Zooming in on the latest balance sheet data, we can see that Lumentum Holdings had liabilities of US$633.8m due within 12 months and liabilities of US$2.64b due beyond that. Offsetting this, it had US$2.01b in cash and US$252.8m in receivables that were due within 12 months. So its liabilities outweigh the sum of its cash and (near-term) receivables by US$1.01b.
This deficit isn't so bad because Lumentum Holdings is worth US$2.47b, and thus could probably raise enough capital to shore up its balance sheet, if the need arose. However, it is still worthwhile taking a close look at its ability to pay off debt. The balance sheet is clearly the area to focus on when you are analysing debt. But ultimately the future profitability of the business will decide if Lumentum Holdings can strengthen its balance sheet over time. So if you're focused on the future you can check out this free report showing analyst profit forecasts.

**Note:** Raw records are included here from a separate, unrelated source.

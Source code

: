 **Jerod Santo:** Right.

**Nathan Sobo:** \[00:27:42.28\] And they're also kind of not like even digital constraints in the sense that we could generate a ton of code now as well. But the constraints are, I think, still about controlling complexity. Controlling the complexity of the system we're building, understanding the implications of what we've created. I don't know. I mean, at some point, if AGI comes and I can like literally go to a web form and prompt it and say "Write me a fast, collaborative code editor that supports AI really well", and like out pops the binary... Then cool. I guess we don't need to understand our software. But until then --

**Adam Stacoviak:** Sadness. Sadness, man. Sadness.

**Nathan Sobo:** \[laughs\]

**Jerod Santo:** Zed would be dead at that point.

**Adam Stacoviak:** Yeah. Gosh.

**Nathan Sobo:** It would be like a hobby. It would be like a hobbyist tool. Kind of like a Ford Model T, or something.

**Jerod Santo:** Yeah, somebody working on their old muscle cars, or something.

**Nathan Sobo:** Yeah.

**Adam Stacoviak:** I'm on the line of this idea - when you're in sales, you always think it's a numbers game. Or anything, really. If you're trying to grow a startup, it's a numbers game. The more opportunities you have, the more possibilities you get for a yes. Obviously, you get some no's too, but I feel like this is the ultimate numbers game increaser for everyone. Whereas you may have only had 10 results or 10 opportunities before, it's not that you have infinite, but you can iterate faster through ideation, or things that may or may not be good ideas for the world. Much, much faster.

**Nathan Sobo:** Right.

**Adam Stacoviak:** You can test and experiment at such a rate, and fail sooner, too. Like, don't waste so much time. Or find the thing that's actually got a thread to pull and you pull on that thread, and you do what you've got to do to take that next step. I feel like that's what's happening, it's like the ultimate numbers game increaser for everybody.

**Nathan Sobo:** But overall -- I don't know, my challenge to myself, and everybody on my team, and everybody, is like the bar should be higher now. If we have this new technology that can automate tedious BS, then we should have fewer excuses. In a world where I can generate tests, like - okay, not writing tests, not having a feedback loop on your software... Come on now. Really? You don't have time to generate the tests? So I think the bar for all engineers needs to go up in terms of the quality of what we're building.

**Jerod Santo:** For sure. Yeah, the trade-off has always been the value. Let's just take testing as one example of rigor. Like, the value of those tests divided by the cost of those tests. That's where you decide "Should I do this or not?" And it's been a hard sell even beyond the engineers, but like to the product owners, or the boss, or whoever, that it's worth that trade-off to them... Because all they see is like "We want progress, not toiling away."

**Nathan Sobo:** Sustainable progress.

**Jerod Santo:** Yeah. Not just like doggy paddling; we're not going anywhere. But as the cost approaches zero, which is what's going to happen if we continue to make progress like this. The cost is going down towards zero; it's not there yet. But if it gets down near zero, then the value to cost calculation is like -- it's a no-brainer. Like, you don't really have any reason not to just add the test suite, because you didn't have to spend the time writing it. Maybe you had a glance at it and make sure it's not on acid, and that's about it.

Over 12 months, Lumentum Holdings reported revenue of US$1.8b, which is a gain of 3.2%, although it did not report any earnings before interest and tax. We usually like to see faster growth from unprofitable companies, but each to their own.
Caveat Emptor
Over the last twelve months Lumentum Holdings produced an earnings before interest and tax (EBIT) loss. To be specific the EBIT loss came in at US$6.6m. When we look at that and recall the liabilities on its balance sheet, relative to cash, it seems unwise to us for the company to have any debt. So we think its balance sheet is a little strained, though not beyond repair. For example, we would not want to see a repeat of last year's loss of US$132m. So to be blunt we do think it is risky. There's no doubt that we learn most about debt from the balance sheet. But ultimately, every company can contain risks that exist outside of the balance sheet. These risks can be hard to spot. Every company has them, and we've spotted 1 warning sign for Lumentum Holdings you should know about.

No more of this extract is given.